Data mining project

Objective There are many websites and newspapers giving predictions in this direction, but there is no tool which can give mathematical analysis about the races. For my Data Mining Project I will use a database collected from www. Greyhound-data. Com, then I will use this data in Reprimanded to generate a random race sample and finally I will predict the winner of the race using the same tool. Database The database collected is comprised of 100 examples with 11 dimensions: 1. Place – which represents the national rank 2.

Name – II/II represents the land of standing/land of 3. Land of Birth 4. Land of Standing 5. Year of birth 6. Sex – male or female 7. Sire – father’s name 8. Dam – mother’s name (the last two dimensions are considered important in ambling) 9. Races – the number of races for 2014 10. Points – how many points each dog heave accumulated in 2014 11. Bag Didst – the average distance of races. All the details are based on 2014 statistics collected from the website up mentioned. On top of these dimensions I manually added three more: 1. Weight – in Keg 2. Owner 3.

Color The last three heave missing data, which make the dataset noisy but I will try to find the best way to recover the missing data. After importing the dataset in Dynamiting from an Excel file, first I analyses the data, then I separated clean data from dirty ATA (no_missing_attributes function).
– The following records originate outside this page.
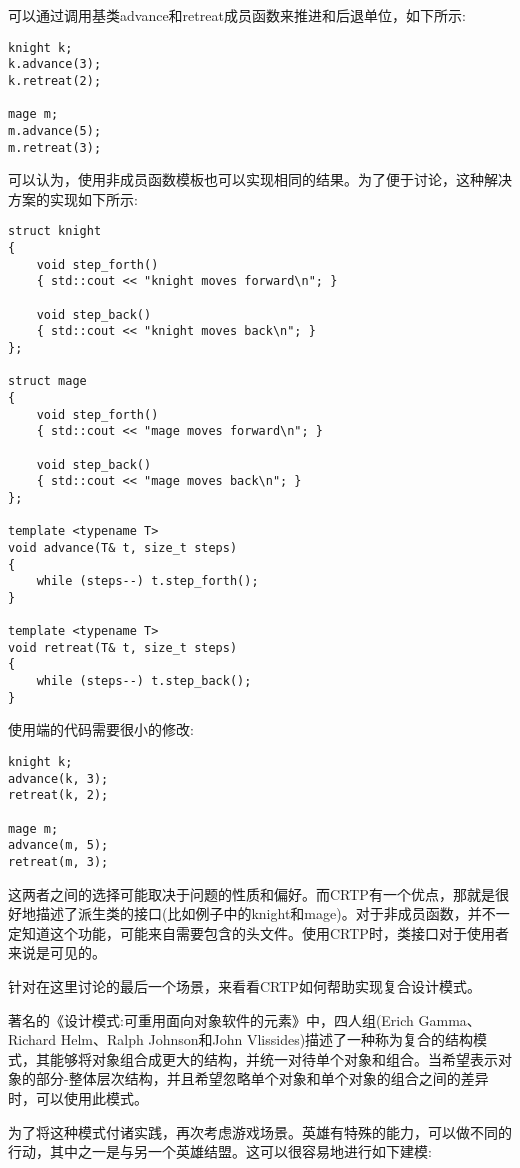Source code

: 可以通过调用基类advance和retreat成员函数来推进和后退单位，如下所示:

\begin{lstlisting}[style=styleCXX]
knight k;
k.advance(3);
k.retreat(2);

mage m;
m.advance(5);
m.retreat(3);
\end{lstlisting}

可以认为，使用非成员函数模板也可以实现相同的结果。为了便于讨论，这种解决方案的实现如下所示:

\begin{lstlisting}[style=styleCXX]
struct knight
{
	void step_forth()
	{ std::cout << "knight moves forward\n"; }

	void step_back()
	{ std::cout << "knight moves back\n"; }
};

struct mage
{
	void step_forth()
	{ std::cout << "mage moves forward\n"; }

	void step_back()
	{ std::cout << "mage moves back\n"; }
};

template <typename T>
void advance(T& t, size_t steps)
{
	while (steps--) t.step_forth();
}

template <typename T>
void retreat(T& t, size_t steps)
{
	while (steps--) t.step_back();
}
\end{lstlisting}

使用端的代码需要很小的修改:

\begin{lstlisting}[style=styleCXX]
knight k;
advance(k, 3);
retreat(k, 2);

mage m;
advance(m, 5);
retreat(m, 3);
\end{lstlisting}

这两者之间的选择可能取决于问题的性质和偏好。而CRTP有一个优点，那就是很好地描述了派生类的接口(比如例子中的knight和mage)。对于非成员函数，并不一定知道这个功能，可能来自需要包含的头文件。使用CRTP时，类接口对于使用者来说是可见的。

针对在这里讨论的最后一个场景，来看看CRTP如何帮助实现复合设计模式。


著名的《设计模式:可重用面向对象软件的元素》中，四人组(Erich Gamma、Richard Helm、Ralph Johnson和John Vlissides)描述了一种称为复合的结构模式，其能够将对象组合成更大的结构，并统一对待单个对象和组合。当希望表示对象的部分-整体层次结构，并且希望忽略单个对象和单个对象的组合之间的差异时，可以使用此模式。

为了将这种模式付诸实践，再次考虑游戏场景。英雄有特殊的能力，可以做不同的行动，其中之一是与另一个英雄结盟。这可以很容易地进行如下建模:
As a result, only 29 items were perfect data, while 71 had missing values (noisy). As we can see in the picture the missing values are highlighted in red. Removing Noise First method used to remove the noise is using the ” average” function provided by Reprimanded.

A graphical representation of the design of this method can be seen in the next picture. With this method I replaced ” all” missing values with the ” average”. Generate a Sample Next step is to generate a sample of six items because this is the number of dogs competing in a race. This sample is random generated and the result is: As we can see highlighted in red the national rank is close, which means that the race will be very tight and very hard to predict as well. In the last results I noticed that there is some data that I do not need to use for my final analysis and I decided to remove it.
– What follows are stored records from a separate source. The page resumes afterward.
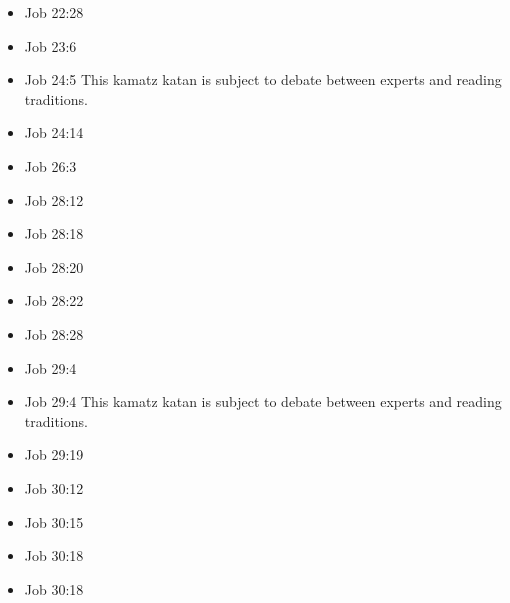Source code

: \documentclass[14pt]{article}
\begin{document}
\begin{multicols}{2}
\begin{itemize}
															\item Job 22:28
															
															\item Job 23:6
															
															\item Job 24:5 This kamatz katan is subject to debate between experts and reading traditions.
															
															\item Job 24:14
															
															\item Job 26:3
															
															\item Job 28:12
															
															\item Job 28:18
															
															\item Job 28:20
															
															\item Job 28:22
															
															\item Job 28:28
															
															\item Job 29:4
															
															\item Job 29:4 This kamatz katan is subject to debate between experts and reading traditions.
															
															\item Job 29:19
															
															\item Job 30:12
															
															\item Job 30:15
															
															\item Job 30:18
															
															\item Job 30:18
															

\end{itemize}
\end{multicols}
\end{document}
To do this I used ” Remove Useless Attributes” as shown in the next picture: Then the results will look like this: Now is more simple to read data, with only 12 dimensions left. Phase 3 – The Results In this part I will try to predict which of the six dogs will win the race. I will use two ethos, one is the ” Aggregate” function and the other is ” Attribute Generation”. First, I decided to remove some of the attributes as not all of them are actually needed for this operation.

To do this, I used ” Select Attribute” function, as shown in the picture below. Six attributes will be enough for the next operation and final operation to find the winner. Next, I will use ” Aggregate” operator and I will use the attribute ” points” to generate the winner. After I add this operator in the design window, one click is needed to display its functions on the right hand sand. After I clicked on ” Edit List”, a Indo opened, where I selected the attribute ” Points” on the left and the ” maximum” function on the left (next picture).

Now we can run the process to see the result: As we can see, based on ” Points”, the possible winner is the number one dog on the list because he has the highest number of points. This result can be considered, as the points accumulated are the most important decisional factor when we want to check the ” favorite” for a dog race. But because the points are not the only factor to consider, another method has to be found. Next, I will present another solution, which looks even more interesting. It involves weighting the more than one attribute and this is why this method looks better.

I removed ” Aggregate” operator and I added another two instead: ” Set Role” and ” Generate Attribute”. I used Set Role attribute to generate a label (picture below – on the right), in this case I choose name. In the next picture is described the Generate Attribute operator. I clicked ” Edit List” (number 1) on the right hand side and a new window opened. In this window, new attributes can be generated. At number 2 is defined the new attribute name which is ” Winner” in my case, than at number 3 a formula is introduced. The formula weights three attributes ” Weight”, ” Races” and ” Distance”.

Based on them, Reprimanded will calculate a score for each dog. The results are shown in the next picture In red is highlighted the winner, number one – Austrian Lisa, and in black is the new generated attribute – ” Winner”, which shows the results for all the competitors. Conclusions This model can be used betting companies like Powdery for example to generate odds for example, but it can be used as well by people who have a passion for gambling. It can be also used to build a website which calculates the winners for future races and attract visitors this way.